Transit officials expect about 14,000 rail passengers, out of the current average of 670,000, and about 3,200 bus riders, out of 550,000, to stop taking public transportation because of the higher costs. The inevitable result will be worse traffic. How much more can Metro expect to collect from fares? Will the board of directors be looking at yet another set of increases next year? Cost-cutting measures may help a little, but there is no question that more cash will be needed for operating as well as capital costs. Officials estimate that Metro will need about $1.5 billion over the next six years to repair and replace rail cars, buses and other equipment, to say nothing of improving security. Rising operating costs have led to a projected $23.4 million deficit in the system's $940 million operating budget.

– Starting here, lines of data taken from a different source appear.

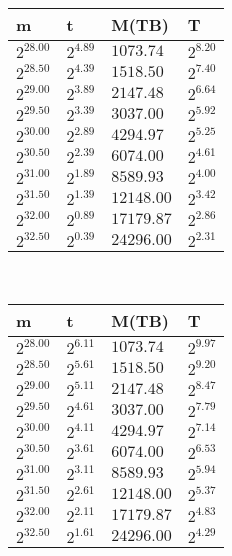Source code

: \begin{tabular}{llll}
m & t & M(TB) & T \\ \hline
$2^{28.00}$ & $2^{4.89}$ & $1073.74$ & $2^{8.20}$ \\
$2^{28.50}$ & $2^{4.39}$ & $1518.50$ & $2^{7.40}$ \\
$2^{29.00}$ & $2^{3.89}$ & $2147.48$ & $2^{6.64}$ \\
$2^{29.50}$ & $2^{3.39}$ & $3037.00$ & $2^{5.92}$ \\
$2^{30.00}$ & $2^{2.89}$ & $4294.97$ & $2^{5.25}$ \\
$2^{30.50}$ & $2^{2.39}$ & $6074.00$ & $2^{4.61}$ \\
$2^{31.00}$ & $2^{1.89}$ & $8589.93$ & $2^{4.00}$ \\
$2^{31.50}$ & $2^{1.39}$ & $12148.00$ & $2^{3.42}$ \\
$2^{32.00}$ & $2^{0.89}$ & $17179.87$ & $2^{2.86}$ \\
$2^{32.50}$ & $2^{0.39}$ & $24296.00$ & $2^{2.31}$ \\
\end{tabular}
 \ 
\begin{tabular}{llll}
m & t & M(TB) & T \\ \hline
$2^{28.00}$ & $2^{6.11}$ & $1073.74$ & $2^{9.97}$ \\
$2^{28.50}$ & $2^{5.61}$ & $1518.50$ & $2^{9.20}$ \\
$2^{29.00}$ & $2^{5.11}$ & $2147.48$ & $2^{8.47}$ \\
$2^{29.50}$ & $2^{4.61}$ & $3037.00$ & $2^{7.79}$ \\
$2^{30.00}$ & $2^{4.11}$ & $4294.97$ & $2^{7.14}$ \\
$2^{30.50}$ & $2^{3.61}$ & $6074.00$ & $2^{6.53}$ \\
$2^{31.00}$ & $2^{3.11}$ & $8589.93$ & $2^{5.94}$ \\
$2^{31.50}$ & $2^{2.61}$ & $12148.00$ & $2^{5.37}$ \\
$2^{32.00}$ & $2^{2.11}$ & $17179.87$ & $2^{4.83}$ \\
$2^{32.50}$ & $2^{1.61}$ & $24296.00$ & $2^{4.29}$ \\
\end{tabular}
 \ 
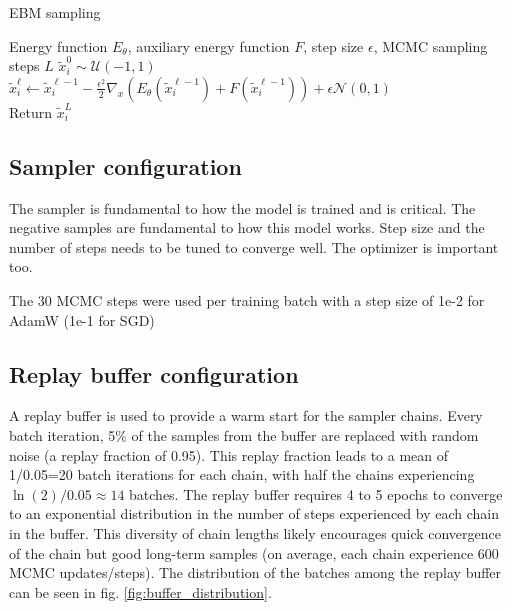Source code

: \begin{algorithm}
\caption{EBM sampling}\label{alg:sampling}
\begin{algorithmic}
\Require Energy function $E_\theta$, auxiliary energy function $F$, step size $\epsilon$, MCMC sampling steps $L$
	\State $\tilde{x}_{i}^0 \sim \mathcal{U}(-1,1)$ 
	  
		\State $\tilde{x}_{i}^\ell \gets \tilde{x}_{i}^{\ell-1} - \frac{\epsilon^2}{2}\nabla_x \left( E_\theta(\tilde{x}_{i}^{\ell-1}) + F(\tilde{x}_{i}^{\ell-1}) \right)+ \epsilon \mathcal{N}(0, 1)$
	\EndFor
	\\
	\State Return $\tilde{x}_{i}^{L}$
	
\end{algorithmic}
\end{algorithm}


\subsection{Sampler configuration}
The sampler is fundamental to how the model is trained and is critical. The negative samples are fundamental to how this model works. Step size and the number of steps needs to be tuned to converge well. The optimizer is important too.

The 30 MCMC steps were used per training batch with a step size of 1e-2 for AdamW (1e-1 for SGD)

\subsection{Replay buffer configuration}
A replay buffer is used to provide a warm start for the sampler chains. Every batch iteration, 5\% of the samples from the buffer are replaced with random noise (a replay fraction of 0.95). This replay fraction leads to a mean of 1/0.05=20 batch iterations for each chain, with half the chains experiencing $\ln(2)/0.05 \approx 14$ batches. The replay buffer requires 4 to 5 epochs to converge to an exponential distribution in the number of steps experienced by each chain in the buffer. This diversity of chain lengths likely encourages quick convergence of the chain but good long-term samples (on average, each chain experience 600 MCMC updates/steps). The distribution of the batches among the replay buffer can be seen in fig. \ref{fig:buffer_distribution}.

Metro officials note that the latest increase is only the second time in nine years that fares have been raised. But the last boost was only a year ago. When fares were frozen, local governments increased their subsidies; when Metro raised fares last year, those governments not only didn't want to pay higher subsidies, they also wanted money back from the higher fares. At least for this latest round, they will not be taking that money back.

"We cannot sustain the high growth in subsidies," says Robert J. Smith, appointed by Maryland Gov. Robert L. Ehrlich Jr. to the Metro board and currently serving as its chairman. "The reality is, the system is crowded and has a lot of users, and people have to be willing to pay fees to fund the system." But Metro passengers already pay a higher share of the cost of a ride than do transit riders elsewhere. Metro says its bus and rail passengers pay 57 percent; the national average is 37 percent. Rail riders are paying 76 percent of the costs of their rides -- one of the highest shares in the country.

Missing in this mix is a dedicated source of revenue for Metro, which other systems depend on. Local and state governments used to talk about this and then not do anything about it. Today, they don't even talk about it.